INTACTO
# stars based on 4 stars: 2.5 Reviewed by: Harvey Karten Lions Gate Films Directed by: Juan Carlos Fresnadillo Written by: Juan Carlos Fresnadillo, Andres M. Koppel Cast: Leonardo Sbaraglia, Eusebio Poncela, Monica Lopez, Antonio Dechent, Max von Sydow Screened at: Preview 9, NYC, 10/28/02
Luck is not usually a win-win situation. For example, if six people are playing the roulette wheel and all six win, the house loses. If most of the people in the casino are getting three lemons lined up in a row and the coins are furiously dropping, once again the house loses. One person's joy, then, is another's pain. So it is with Juan Carlos Fresnadillo's feature debut, "Intacto," in English "Intact," implying that some people will remain intact while others break apart. Think of Lindsay Anderson's "O Lucky Man!", a 1973 British allegory about a young coffee salesman who pushes his way to the top only to fall and rise again. But Anderson's first-class parable, which featured some top performances from Malcolm McDowell and Rachel Roberts, was unpretentious. By contrast, "Intacto" may score high on visuals, illustrating what tourists recall as the sunny playland of Spain's island of Tenerife as a seedy chamber of noir, but the plot is convoluted to the point of incomprehensibility. In fact if the spectators go into the movie withpit a basic idea of its theme, they would probably need a half hour or so to adjust to the concepts of Fresnadillo and Andres M. Koppel's murky story.
Thematically, Fresnadillo cannot be faulted for taking a gamble on two of literature's biggest themes: survivors' guilt and redemption. The story is anchored by Max von Sydow's performance as Samuel, an elderly man who was the only person in his death camp to survive the Holocaust. Tempting the fates because of his feeling of guilt, he opens a lavish casino whose most interesting game is played in a back room, where for 30 years he successfully (or unsuccessfully if you will) plays a game of Russian roulette, giving each opponent a first shot while then doing likewise with his contestant. When Federico (Eusebio Poncela), a man who possesses a similar luck is cast out, robbed of his gift by his mentor, Sam, he is intent on revenge. He links up with Tomas (Leonardo Sbaraglia), a bank robber who is the sole survivor of a plane crash which killed 237, putting Tomas through various paces that would allow him to challenge and hopefully to kill Sam.

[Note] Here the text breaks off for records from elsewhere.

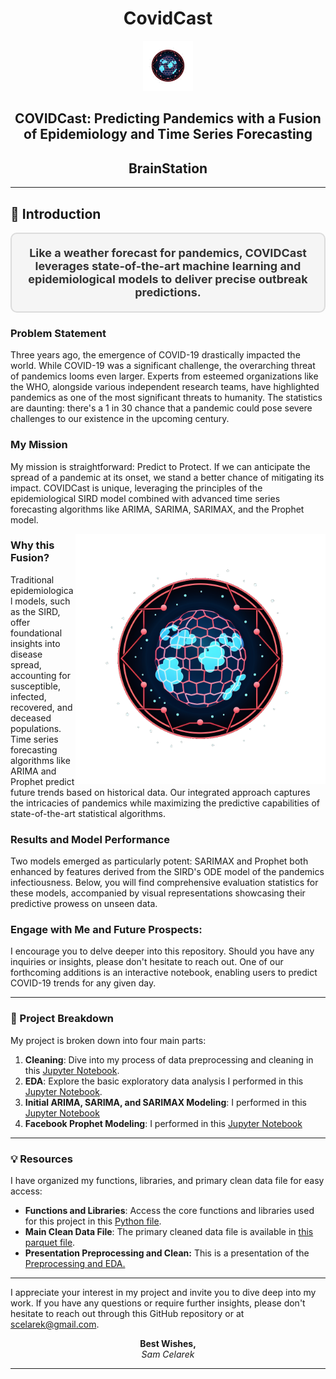 <div align="center">

# CovidCast 

<img src="https://github.com/scelarek/BrainStation_Capstone/blob/main/Presentations/Logo%20CovidCast.png?raw=true"  title="CovidCast" alt="CovidCast" width="80" height="80"> 

## **COVIDCast: Predicting Pandemics with a Fusion of Epidemiology and Time Series Forecasting**  
## **BrainStation**



</div>


--- 

## 🌟 Introduction 

<div align="center" style="font-size: 18px; font-weight: bold; padding: 20px; border: 2px solid #dcdcdc; border-radius: 10px; background-color: #f5f5f5; color: #333; max-width: 800px; margin: auto;">
    Like a weather forecast for pandemics, COVIDCast leverages state-of-the-art machine learning and epidemiological models to deliver precise outbreak predictions.
</div>


### Problem Statement
Three years ago, the emergence of COVID-19 drastically impacted the world. While COVID-19 was a significant challenge, the overarching threat of pandemics looms even larger. Experts from esteemed organizations like the WHO, alongside various independent research teams, have highlighted pandemics as one of the most significant threats to humanity. The statistics are daunting: there's a 1 in 30 chance that a pandemic could pose severe challenges to our existence in the upcoming century.

### My Mission
My mission is straightforward: Predict to Protect. If we can anticipate the spread of a pandemic at its onset, we stand a better chance of mitigating its impact. COVIDCast is unique, leveraging the principles of the epidemiological SIRD model combined with advanced time series forecasting algorithms like ARIMA, SARIMA, SARIMAX, and the Prophet model.

<img align="right" src="https://github.com/scelarek/BrainStation_Capstone/blob/main/Presentations/Logo%20CovidCast.png?raw=true"  title="CovidCast" alt="CovidCast" width="400" height="400"> 

### Why this Fusion?
Traditional epidemiological models, such as the SIRD, offer foundational insights into disease spread, accounting for susceptible, infected, recovered, and deceased populations. Time series forecasting algorithms like ARIMA and Prophet predict future trends based on historical data. Our integrated approach captures the intricacies of pandemics while maximizing the predictive capabilities of state-of-the-art statistical algorithms.

### Results and Model Performance
Two models emerged as particularly potent: SARIMAX and Prophet both enhanced by features derived from the SIRD's ODE model of the pandemics infectiousness. Below, you will find comprehensive evaluation statistics for these models, accompanied by visual representations showcasing their predictive prowess on unseen data.

### Engage with Me and Future Prospects:
I encourage you to delve deeper into this repository. Should you have any inquiries or insights, please don't hesitate to reach out. One of our forthcoming additions is an interactive notebook, enabling users to predict COVID-19 trends for any given day.

---

### 🚀 Project Breakdown

My project is broken down into four main parts:

1. **Cleaning**: Dive into my process of data preprocessing and cleaning in this [Jupyter Notebook](https://github.com/scelarek/BrainStation_Capstone/blob/d2dcb369dbfd98b2e8954b0028a0293529448294/Capstone/1.%20Covid%20Preprocessing.ipynb).
2. **EDA**: Explore the basic exploratory data analysis I performed in this [Jupyter Notebook](https://github.com/scelarek/BrainStation_Capstone/blob/d2dcb369dbfd98b2e8954b0028a0293529448294/Capstone/2.%20Sample%20EDA%20(Basic).ipynb).
3. **Initial ARIMA, SARIMA, and SARIMAX Modeling**: I performed in this [Jupyter Notebook](https://github.com/scelarek/Covid-Prediction-Capstone/blob/main/Capstone/3.%20Covid%20SARIMA%20Modeling.ipynb)
4. **Facebook Prophet Modeling**:  I performed in this [Jupyter Notebook](https://github.com/scelarek/Covid-Prediction-Capstone/blob/main/Capstone/4.%20Covid%20Prophet%20and%20RNNs.ipynb)

---

### 💡 Resources

I have organized my functions, libraries, and primary clean data file for easy access:  

- **Functions and Libraries**: Access the core functions and libraries used for this project in this [Python file](https://github.com/scelarek/BrainStation_Capstone/blob/d2dcb369dbfd98b2e8954b0028a0293529448294/Capstone/capstone_functions.py).
- **Main Clean Data File**: The primary cleaned data file is available in [this parquet file](https://github.com/scelarek/BrainStation_Capstone/blob/d2dcb369dbfd98b2e8954b0028a0293529448294/Data/master_df.parquet).
- **Presentation Preprocessing and Clean:**  This is a presentation of the [Preprocessing and EDA.](https://github.com/scelarek/BrainStation_Capstone/blob/e824c901efdb0adf1783256664bcfe054ae51001/Presentations/COVID%20Preprocessing%20and%20EDA.pdf)

---

I appreciate your interest in my project and invite you to dive deep into my work. If you have any questions or require further insights, please don't hesitate to reach out through this GitHub repository or at scelarek@gmail.com.

<div align="center">

**Best Wishes,**  
*Sam Celarek*

</div>

---
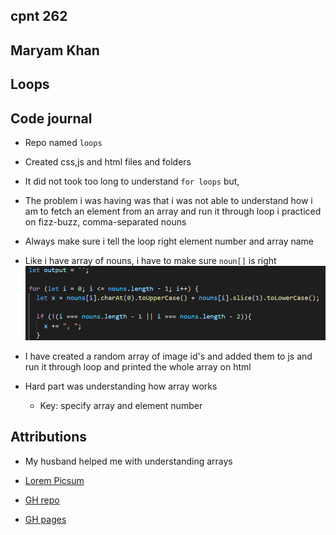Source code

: ## cpnt 262

##  Maryam Khan

##  Loops

## Code journal

- Repo named `loops`
- Created css,js and html files and folders 
- It did not took too long to understand `for loops` but,
- The problem i was having was that i was not able to understand 
  how i am to fetch an element from an array and run it through loop 
  i practiced on fizz-buzz, comma-separated nouns 
- Always make sure i tell the loop right element number and array name 
- Like i have array of nouns, i have to make sure `noun[]` is right
    ![Array Loop](images/array.png)

- I have created a random array of image id's and added them to js and run it through loop
  and printed the whole array on html  
- Hard part was understanding how array works 
  - Key: specify array and element number

## Attributions

- My husband helped me with understanding arrays
- [Lorem Picsum](https://picsum.photos/images)

- [GH repo](https://github.com/maryambkhan/loops)
- [GH pages](https://maryambkhan.github.io/loops/)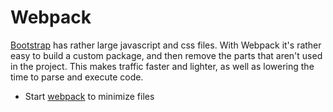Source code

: [description]: # "How Samizdat minimizes assets by using Webpack and PurgeCSS"
[keywords]: # "Webpack,optimization,PurgeCSS,treeshaking"

# Webpack

[Bootstrap](https://getbootstrap.com/) has rather large javascript and css files. With Webpack it's rather easy
to build a custom package, and then remove the parts that aren't used in the project. This makes traffic faster
and lighter, as well as lowering the time to parse and execute code.

* Start [webpack](./webpack/) to minimize files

Director Fresnadillo states in his notes that "the inevitable logic of capitalism becomes an extraordinary class struggle between those who possess fortune's treasure and those who don't. While online critic Walter Chaw found the story too conventional for this and other intriguing premises, viewers cannot be blamed for thinking the opposite: that the storyline is too twisted even to the point of opacity to afford the concepts a sense of narrative.